Ora, non voglio dire che la musica latina mi faccia impazzire. Per spiegarvi il livello di sopportazione che nutro per questa musica è lo stesso che provo per i programmi della Perego. Non è questo il punto. Il punto è che, se davvero tutti voi che al primo suono reggaeton o latino che esce dalla cassa della radio ferma di fianco a voi al semaforo scattate indignati manco aveste appena visto una puntata di Report che vi spiega come in effetti dietro la musica latino americana ci sia lo sfruttamento dei bambini di quel determinato paese del terzo mondo o che in realtà sia fatta con sostanze nocivissime per il nostro corpo (oltre che per il nostro spirito), ecco se davvero tutti voi che dimostrate questo odio atavico per la musica di Fonsi (vedi la sua Despacito) e affini vi applicaste con la stessa tenacia con cui ci scassate la minchia nel farci sapere quanto odiate la musica di Fonsi per spingere musica migliore, o addirittura per produrre musica migliore, se le cose andassero realmente così, noi vivremmo probabilmente in un mondo migliore. O almeno in un mondo con una colonna sonora estiva migliore.

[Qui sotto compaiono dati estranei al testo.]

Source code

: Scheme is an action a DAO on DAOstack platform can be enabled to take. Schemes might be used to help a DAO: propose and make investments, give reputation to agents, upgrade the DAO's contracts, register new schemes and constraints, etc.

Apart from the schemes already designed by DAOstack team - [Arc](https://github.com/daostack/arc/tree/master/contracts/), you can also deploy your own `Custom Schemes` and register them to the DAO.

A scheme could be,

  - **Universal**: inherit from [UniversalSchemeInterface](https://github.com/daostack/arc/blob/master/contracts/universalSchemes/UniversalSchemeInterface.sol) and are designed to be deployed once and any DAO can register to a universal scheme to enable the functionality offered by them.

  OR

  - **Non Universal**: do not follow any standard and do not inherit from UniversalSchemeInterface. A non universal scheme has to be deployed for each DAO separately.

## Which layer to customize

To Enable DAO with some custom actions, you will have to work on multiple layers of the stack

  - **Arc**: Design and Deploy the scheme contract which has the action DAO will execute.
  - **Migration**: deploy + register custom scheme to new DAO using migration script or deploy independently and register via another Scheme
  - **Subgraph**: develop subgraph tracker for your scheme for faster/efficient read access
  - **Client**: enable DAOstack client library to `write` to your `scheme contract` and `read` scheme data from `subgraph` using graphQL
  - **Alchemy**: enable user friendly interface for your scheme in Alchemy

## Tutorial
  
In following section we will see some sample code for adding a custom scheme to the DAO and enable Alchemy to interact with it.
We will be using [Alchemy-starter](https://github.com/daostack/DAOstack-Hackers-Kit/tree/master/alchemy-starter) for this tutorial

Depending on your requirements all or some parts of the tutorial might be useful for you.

E anche con un tasso di noia decisamente più alto. Perché diciamolo apertamente, la musica di Fonsi, Enrique Iglesias, Frank Daddy e affini sarà tamarra, sarà iperleggera, sarà buona solo per l’estate, ma è decisamente capace di metterci di buon umore, cosa che i brani dei già citati Sigur Ros non riuscirebbero a fare neanche volendo. Non è un caso che queste canzoni, fatte a tavolino quanto vi pare, studiate per far levare sulla pruderie e su quella forma neanche troppo celata di eccitamento che l’estate, con le sue scollature e bicipiti scolpiti in bella mostra, porta giocoforza con sé, insomma, costruite per diventare delle hit senza trovare ostacoli sul proprio cammino, ecco, non è un caso che queste canzoni piacciano a così tanta gente. Gente normale, certo, o per dirla con una certa radio, very normal people, ma gente che fa massa, che sposta numeri, che determina il successo o l’insuccesso di un brano.
Non è musica di qualità?
Diamo una definizione di qualità. E se per musica di qualità si intende qualcosa di complicato che necessita un grado di attenzione troppo elevata o che pretende, magari anche legittimamente, che chi la ascolta debba per forza far ricorso alla razionalità oltre che alla pancia, beh, allora gridiamo a gran voce lo slogan di Boris: la qualità ci ha rotto il cazzo. E se volete, se vi piace pensarlo, gridatelo andando a ritmo con una di quelle canzoni tamarre che fanno venire voglia di fare l’amore, di ubriacarsi di birra o più semplicemente di ‘non penare’. La qualità ci ha rotto il cazzo, o meglio i pendejos, claro que sì.